__DATA__.

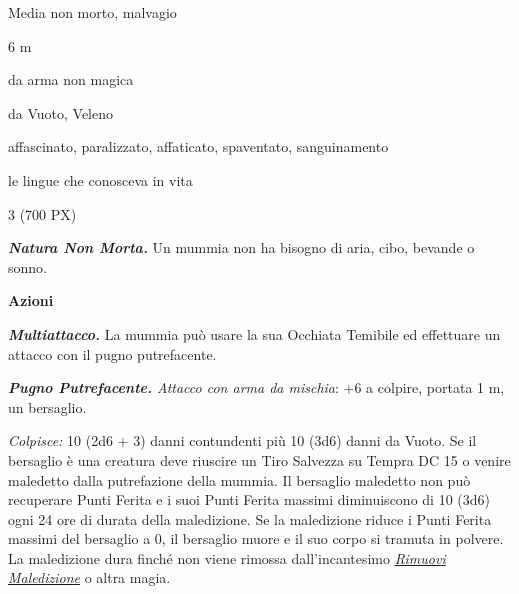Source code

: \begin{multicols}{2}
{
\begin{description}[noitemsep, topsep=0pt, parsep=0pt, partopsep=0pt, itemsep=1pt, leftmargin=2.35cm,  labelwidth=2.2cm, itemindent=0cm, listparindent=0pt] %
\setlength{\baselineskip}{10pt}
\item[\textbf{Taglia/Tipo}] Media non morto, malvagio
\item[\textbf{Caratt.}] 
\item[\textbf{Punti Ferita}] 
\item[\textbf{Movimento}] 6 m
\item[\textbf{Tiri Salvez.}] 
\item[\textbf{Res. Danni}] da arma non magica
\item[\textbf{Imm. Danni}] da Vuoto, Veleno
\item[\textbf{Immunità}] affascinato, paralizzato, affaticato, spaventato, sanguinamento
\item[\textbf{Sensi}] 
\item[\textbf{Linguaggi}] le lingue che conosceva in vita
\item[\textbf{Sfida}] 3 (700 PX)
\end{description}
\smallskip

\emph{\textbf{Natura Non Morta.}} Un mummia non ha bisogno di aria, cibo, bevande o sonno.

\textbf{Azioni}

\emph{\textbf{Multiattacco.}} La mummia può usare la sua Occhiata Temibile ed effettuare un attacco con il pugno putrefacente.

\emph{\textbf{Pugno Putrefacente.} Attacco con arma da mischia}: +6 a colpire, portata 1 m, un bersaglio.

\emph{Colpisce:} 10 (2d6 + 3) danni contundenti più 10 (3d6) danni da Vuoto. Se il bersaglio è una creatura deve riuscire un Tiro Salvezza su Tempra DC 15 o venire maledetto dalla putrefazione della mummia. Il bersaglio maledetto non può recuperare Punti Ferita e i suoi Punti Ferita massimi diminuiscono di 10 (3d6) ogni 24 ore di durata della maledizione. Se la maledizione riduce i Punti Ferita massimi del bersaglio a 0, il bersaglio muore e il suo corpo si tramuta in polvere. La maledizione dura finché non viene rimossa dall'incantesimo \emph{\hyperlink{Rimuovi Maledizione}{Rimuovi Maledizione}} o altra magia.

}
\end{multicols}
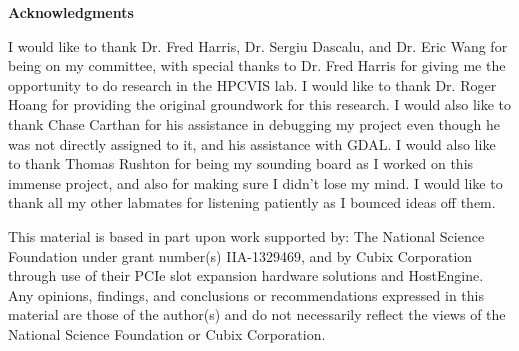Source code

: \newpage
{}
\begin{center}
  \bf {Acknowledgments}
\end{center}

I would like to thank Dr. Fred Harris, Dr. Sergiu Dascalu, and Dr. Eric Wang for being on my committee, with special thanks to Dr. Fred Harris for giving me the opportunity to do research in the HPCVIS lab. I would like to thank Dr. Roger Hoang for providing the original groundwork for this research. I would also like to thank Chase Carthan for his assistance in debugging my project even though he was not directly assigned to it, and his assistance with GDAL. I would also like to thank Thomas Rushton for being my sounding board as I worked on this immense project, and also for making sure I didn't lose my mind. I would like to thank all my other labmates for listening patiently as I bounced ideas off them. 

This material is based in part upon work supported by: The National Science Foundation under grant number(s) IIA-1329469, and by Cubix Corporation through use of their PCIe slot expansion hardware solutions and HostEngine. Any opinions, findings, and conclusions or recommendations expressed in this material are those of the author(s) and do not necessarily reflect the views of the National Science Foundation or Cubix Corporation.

__WHAT NEEDS TO BE DONE__. Output must match the lines from the start of the records above through the line that contains "m, un bersaglio.", exactly and with every picture removed.

__YOUR RESPONSE__.
Source code

: \begin{multicols}{2}
{
\begin{description}[noitemsep, topsep=0pt, parsep=0pt, partopsep=0pt, itemsep=1pt, leftmargin=2.35cm,  labelwidth=2.2cm, itemindent=0cm, listparindent=0pt] %
\setlength{\baselineskip}{10pt}
\item[\textbf{Taglia/Tipo}] Media non morto, malvagio
\item[\textbf{Caratt.}] 
\item[\textbf{Punti Ferita}] 
\item[\textbf{Movimento}] 6 m
\item[\textbf{Tiri Salvez.}] 
\item[\textbf{Res. Danni}] da arma non magica
\item[\textbf{Imm. Danni}] da Vuoto, Veleno
\item[\textbf{Immunità}] affascinato, paralizzato, affaticato, spaventato, sanguinamento
\item[\textbf{Sensi}] 
\item[\textbf{Linguaggi}] le lingue che conosceva in vita
\item[\textbf{Sfida}] 3 (700 PX)
\end{description}
\smallskip

\emph{\textbf{Natura Non Morta.}} Un mummia non ha bisogno di aria, cibo, bevande o sonno.

\textbf{Azioni}

\emph{\textbf{Multiattacco.}} La mummia può usare la sua Occhiata Temibile ed effettuare un attacco con il pugno putrefacente.

\emph{\textbf{Pugno Putrefacente.} Attacco con arma da mischia}: +6 a colpire, portata 1 m, un bersaglio.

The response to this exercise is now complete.